Segment Open

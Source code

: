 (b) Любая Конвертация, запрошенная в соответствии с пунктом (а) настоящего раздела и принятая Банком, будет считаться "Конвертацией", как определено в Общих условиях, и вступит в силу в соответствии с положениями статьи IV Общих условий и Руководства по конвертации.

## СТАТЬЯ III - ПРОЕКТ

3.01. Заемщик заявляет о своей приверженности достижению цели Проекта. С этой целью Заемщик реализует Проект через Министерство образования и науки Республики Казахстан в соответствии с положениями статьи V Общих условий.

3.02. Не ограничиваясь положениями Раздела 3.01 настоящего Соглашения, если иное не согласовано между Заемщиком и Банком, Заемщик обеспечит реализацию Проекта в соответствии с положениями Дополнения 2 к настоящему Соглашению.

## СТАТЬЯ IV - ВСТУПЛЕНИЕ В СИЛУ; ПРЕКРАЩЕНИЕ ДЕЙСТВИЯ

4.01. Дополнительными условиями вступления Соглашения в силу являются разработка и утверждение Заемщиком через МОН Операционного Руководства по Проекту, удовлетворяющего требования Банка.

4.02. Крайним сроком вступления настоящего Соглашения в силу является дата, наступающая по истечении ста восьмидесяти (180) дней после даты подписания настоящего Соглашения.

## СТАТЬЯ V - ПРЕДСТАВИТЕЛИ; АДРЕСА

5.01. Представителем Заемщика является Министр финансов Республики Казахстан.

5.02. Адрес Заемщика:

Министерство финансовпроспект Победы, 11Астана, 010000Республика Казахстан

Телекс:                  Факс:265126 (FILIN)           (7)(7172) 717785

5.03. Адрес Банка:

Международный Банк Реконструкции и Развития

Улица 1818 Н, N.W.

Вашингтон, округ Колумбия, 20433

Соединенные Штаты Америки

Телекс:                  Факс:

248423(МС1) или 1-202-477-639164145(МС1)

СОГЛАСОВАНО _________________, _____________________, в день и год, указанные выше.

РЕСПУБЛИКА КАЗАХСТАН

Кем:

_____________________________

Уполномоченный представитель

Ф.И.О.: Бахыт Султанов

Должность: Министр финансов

Segment Closed

◆ Problem to work on
Reproduce every record above, word for word.

◆ Answer to the exercise
Source code

: (b) Любая Конвертация, запрошенная в соответствии с пунктом (а) настоящего раздела и принятая Банком, будет считаться "Конвертацией", как определено в Общих условиях, и вступит в силу в соответствии с положениями статьи IV Общих условий и Руководства по конвертации.

## СТАТЬЯ III - ПРОЕКТ

3.01. Заемщик заявляет о своей приверженности достижению цели Проекта. С этой целью Заемщик реализует Проект через Министерство образования и науки Республики Казахстан в соответствии с положениями статьи V Общих условий.

3.02. Не ограничиваясь положениями Раздела 3.01 настоящего Соглашения, если иное не согласовано между Заемщиком и Банком, Заемщик обеспечит реализацию Проекта в соответствии с положениями Дополнения 2 к настоящему Соглашению.

## СТАТЬЯ IV - ВСТУПЛЕНИЕ В СИЛУ; ПРЕКРАЩЕНИЕ ДЕЙСТВИЯ

4.01. Дополнительными условиями вступления Соглашения в силу являются разработка и утверждение Заемщиком через МОН Операционного Руководства по Проекту, удовлетворяющего требования Банка.

4.02. Крайним сроком вступления настоящего Соглашения в силу является дата, наступающая по истечении ста восьмидесяти (180) дней после даты подписания настоящего Соглашения.

## СТАТЬЯ V - ПРЕДСТАВИТЕЛИ; АДРЕСА

5.01. Представителем Заемщика является Министр финансов Республики Казахстан.

5.02. Адрес Заемщика:

Министерство финансовпроспект Победы, 11Астана, 010000Республика Казахстан

Телекс:                  Факс:265126 (FILIN)           (7)(7172) 717785

5.03. Адрес Банка:

Международный Банк Реконструкции и Развития

Улица 1818 Н, N.W.

Вашингтон, округ Колумбия, 20433

Соединенные Штаты Америки

Телекс:                  Факс:

248423(МС1) или 1-202-477-639164145(МС1)

СОГЛАСОВАНО _________________, _____________________, в день и год, указанные выше.

РЕСПУБЛИКА КАЗАХСТАН

Кем:

_____________________________

Уполномоченный представитель

Ф.И.О.: Бахыт Султанов

Должность: Министр финансов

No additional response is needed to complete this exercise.